Record excerpts START

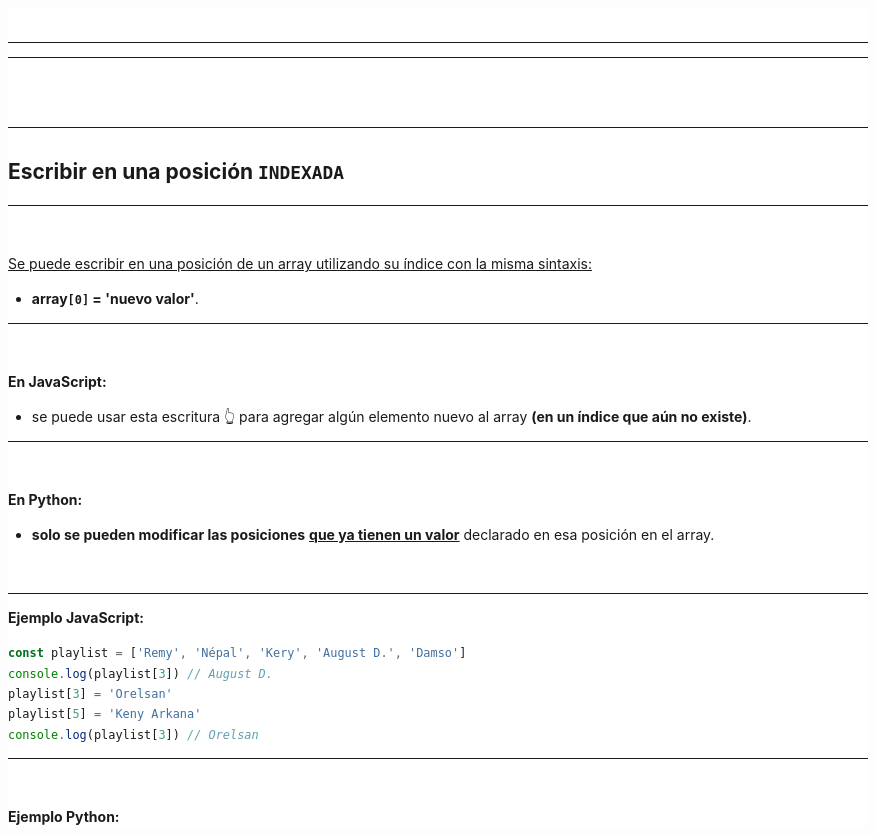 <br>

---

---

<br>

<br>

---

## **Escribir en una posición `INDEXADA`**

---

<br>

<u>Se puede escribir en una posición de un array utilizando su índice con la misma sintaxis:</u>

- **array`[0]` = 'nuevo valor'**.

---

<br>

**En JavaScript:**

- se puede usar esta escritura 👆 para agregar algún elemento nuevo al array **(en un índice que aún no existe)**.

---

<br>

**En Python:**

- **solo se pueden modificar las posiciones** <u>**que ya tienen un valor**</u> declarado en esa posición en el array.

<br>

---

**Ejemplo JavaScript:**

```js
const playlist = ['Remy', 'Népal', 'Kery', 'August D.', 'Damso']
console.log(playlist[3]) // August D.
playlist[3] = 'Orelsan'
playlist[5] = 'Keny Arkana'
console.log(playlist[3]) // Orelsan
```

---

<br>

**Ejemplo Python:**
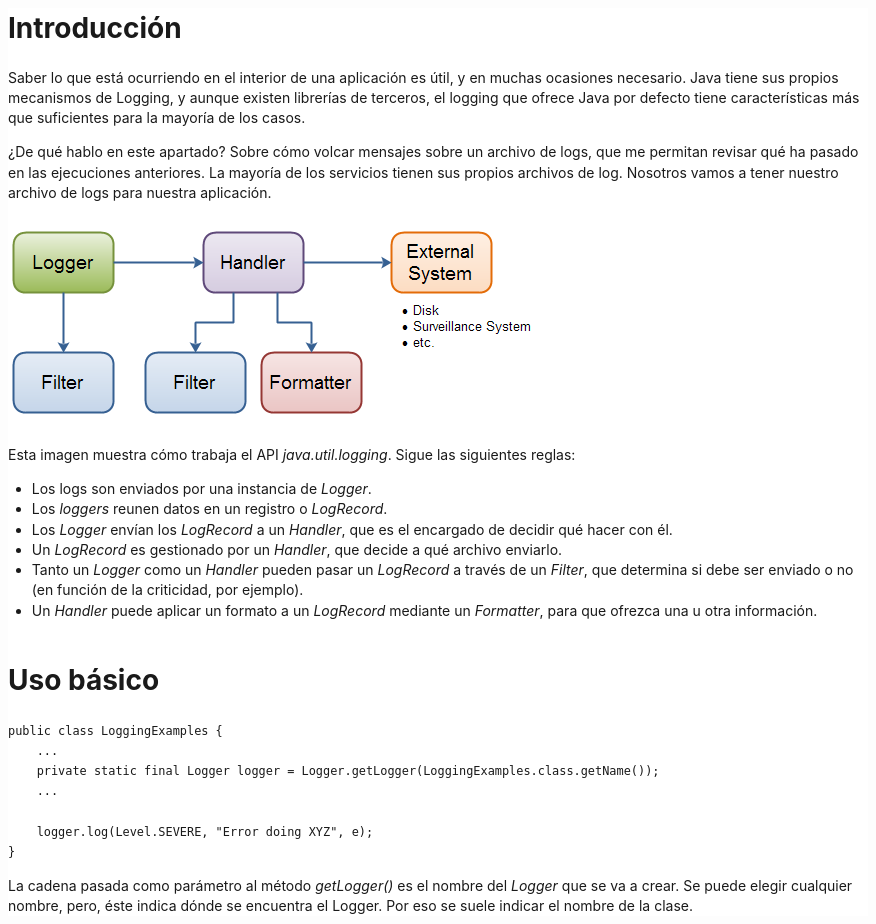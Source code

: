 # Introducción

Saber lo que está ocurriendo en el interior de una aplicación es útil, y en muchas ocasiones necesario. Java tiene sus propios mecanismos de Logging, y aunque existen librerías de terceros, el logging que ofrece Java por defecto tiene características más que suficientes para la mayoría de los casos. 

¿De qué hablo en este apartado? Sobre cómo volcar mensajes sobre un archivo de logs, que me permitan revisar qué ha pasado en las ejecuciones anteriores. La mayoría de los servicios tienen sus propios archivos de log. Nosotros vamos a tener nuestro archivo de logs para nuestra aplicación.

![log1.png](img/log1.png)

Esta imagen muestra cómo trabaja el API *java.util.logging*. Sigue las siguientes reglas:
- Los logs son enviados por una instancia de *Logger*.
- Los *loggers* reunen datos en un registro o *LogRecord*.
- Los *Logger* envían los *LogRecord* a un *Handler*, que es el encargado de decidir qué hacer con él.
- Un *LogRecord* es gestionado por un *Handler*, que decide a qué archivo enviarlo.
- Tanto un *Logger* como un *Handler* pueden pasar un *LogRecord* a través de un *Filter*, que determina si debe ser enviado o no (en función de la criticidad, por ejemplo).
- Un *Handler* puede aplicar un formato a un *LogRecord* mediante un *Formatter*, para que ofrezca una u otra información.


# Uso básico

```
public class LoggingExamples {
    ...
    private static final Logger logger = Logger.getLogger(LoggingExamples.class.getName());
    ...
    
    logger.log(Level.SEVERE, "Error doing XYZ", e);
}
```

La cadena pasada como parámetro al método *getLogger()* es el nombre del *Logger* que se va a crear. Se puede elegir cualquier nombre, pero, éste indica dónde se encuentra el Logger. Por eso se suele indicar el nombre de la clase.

Record excerpts END

Action item> Omit the pictures, then give all the lines above again exactly.

Task solution>
 <br>

---

---

<br>

<br>

---

## **Escribir en una posición `INDEXADA`**

---

<br>

<u>Se puede escribir en una posición de un array utilizando su índice con la misma sintaxis:</u>

- **array`[0]` = 'nuevo valor'**.

---

<br>

**En JavaScript:**

- se puede usar esta escritura 👆 para agregar algún elemento nuevo al array **(en un índice que aún no existe)**.

---

<br>

**En Python:**

- **solo se pueden modificar las posiciones** <u>**que ya tienen un valor**</u> declarado en esa posición en el array.

<br>

---

**Ejemplo JavaScript:**

```js
const playlist = ['Remy', 'Népal', 'Kery', 'August D.', 'Damso']
console.log(playlist[3]) // August D.
playlist[3] = 'Orelsan'
playlist[5] = 'Keny Arkana'
console.log(playlist[3]) // Orelsan
```

---

<br>

**Ejemplo Python:**
Source code

: # Introducción

Saber lo que está ocurriendo en el interior de una aplicación es útil, y en muchas ocasiones necesario. Java tiene sus propios mecanismos de Logging, y aunque existen librerías de terceros, el logging que ofrece Java por defecto tiene características más que suficientes para la mayoría de los casos. 

¿De qué hablo en este apartado? Sobre cómo volcar mensajes sobre un archivo de logs, que me permitan revisar qué ha pasado en las ejecuciones anteriores. La mayoría de los servicios tienen sus propios archivos de log. Nosotros vamos a tener nuestro archivo de logs para nuestra aplicación.

![log1.png](img/log1.png)

Esta imagen muestra cómo trabaja el API *java.util.logging*. Sigue las siguientes reglas:
- Los logs son enviados por una instancia de *Logger*.
- Los *loggers* reunen datos en un registro o *LogRecord*.
- Los *Logger* envían los *LogRecord* a un *Handler*, que es el encargado de decidir qué hacer con él.
- Un *LogRecord* es gestionado por un *Handler*, que decide a qué archivo enviarlo.
- Tanto un *Logger* como un *Handler* pueden pasar un *LogRecord* a través de un *Filter*, que determina si debe ser enviado o no (en función de la criticidad, por ejemplo).
- Un *Handler* puede aplicar un formato a un *LogRecord* mediante un *Formatter*, para que ofrezca una u otra información.


# Uso básico

```
public class LoggingExamples {
    ...
    private static final Logger logger = Logger.getLogger(LoggingExamples.class.getName());
    ...
    
    logger.log(Level.SEVERE, "Error doing XYZ", e);
}
```

La cadena pasada como parámetro al método *getLogger()* es el nombre del *Logger* que se va a crear. Se puede elegir cualquier nombre, pero, éste indica dónde se encuentra el Logger. Por eso se suele indicar el nombre de la clase.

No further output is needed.